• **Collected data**
+-------+
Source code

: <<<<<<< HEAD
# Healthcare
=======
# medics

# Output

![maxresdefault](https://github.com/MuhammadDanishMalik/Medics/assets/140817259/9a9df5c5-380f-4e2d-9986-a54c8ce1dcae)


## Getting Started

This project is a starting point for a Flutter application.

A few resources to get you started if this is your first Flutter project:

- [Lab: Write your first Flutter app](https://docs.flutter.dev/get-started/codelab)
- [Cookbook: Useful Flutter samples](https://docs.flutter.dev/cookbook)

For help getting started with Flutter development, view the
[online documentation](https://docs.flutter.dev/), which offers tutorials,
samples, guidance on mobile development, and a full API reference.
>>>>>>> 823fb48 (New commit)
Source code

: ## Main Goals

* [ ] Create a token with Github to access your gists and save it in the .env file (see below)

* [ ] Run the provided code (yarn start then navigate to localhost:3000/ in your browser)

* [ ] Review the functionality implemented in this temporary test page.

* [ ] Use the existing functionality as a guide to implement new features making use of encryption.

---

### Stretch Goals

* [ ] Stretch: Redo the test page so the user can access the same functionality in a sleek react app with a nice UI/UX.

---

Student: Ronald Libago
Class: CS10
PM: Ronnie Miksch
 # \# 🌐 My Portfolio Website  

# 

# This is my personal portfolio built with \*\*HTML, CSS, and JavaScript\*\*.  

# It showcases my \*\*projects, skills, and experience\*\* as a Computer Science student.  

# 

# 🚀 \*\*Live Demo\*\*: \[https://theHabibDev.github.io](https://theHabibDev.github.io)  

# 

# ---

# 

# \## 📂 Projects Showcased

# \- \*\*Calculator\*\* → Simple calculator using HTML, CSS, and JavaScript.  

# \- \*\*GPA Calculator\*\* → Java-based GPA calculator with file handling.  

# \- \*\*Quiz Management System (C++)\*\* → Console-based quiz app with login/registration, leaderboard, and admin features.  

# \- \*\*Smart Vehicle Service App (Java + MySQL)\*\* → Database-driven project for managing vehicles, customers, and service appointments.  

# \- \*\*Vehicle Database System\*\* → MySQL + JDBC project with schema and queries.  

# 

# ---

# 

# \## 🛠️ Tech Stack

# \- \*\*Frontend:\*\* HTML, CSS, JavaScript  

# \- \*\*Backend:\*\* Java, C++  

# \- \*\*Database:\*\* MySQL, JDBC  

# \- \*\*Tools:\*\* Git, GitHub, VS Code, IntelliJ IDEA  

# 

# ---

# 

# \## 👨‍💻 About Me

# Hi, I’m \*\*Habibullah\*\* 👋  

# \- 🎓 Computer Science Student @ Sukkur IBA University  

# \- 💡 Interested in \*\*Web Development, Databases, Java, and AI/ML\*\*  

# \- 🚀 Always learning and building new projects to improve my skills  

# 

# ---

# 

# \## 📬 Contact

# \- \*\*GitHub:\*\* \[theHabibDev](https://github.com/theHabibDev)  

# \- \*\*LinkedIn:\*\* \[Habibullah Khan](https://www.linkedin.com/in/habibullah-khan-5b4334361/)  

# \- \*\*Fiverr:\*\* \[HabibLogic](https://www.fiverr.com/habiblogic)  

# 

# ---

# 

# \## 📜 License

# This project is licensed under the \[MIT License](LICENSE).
+-------+
Find the string "docs" in the records, then copy each line where it occurs.

- [Lab: Write your first Flutter app](https://docs.flutter.dev/get-started/codelab)
- [Cookbook: Useful Flutter samples](https://docs.flutter.dev/cookbook)
[online documentation](https://docs.flutter.dev/), which offers tutorials,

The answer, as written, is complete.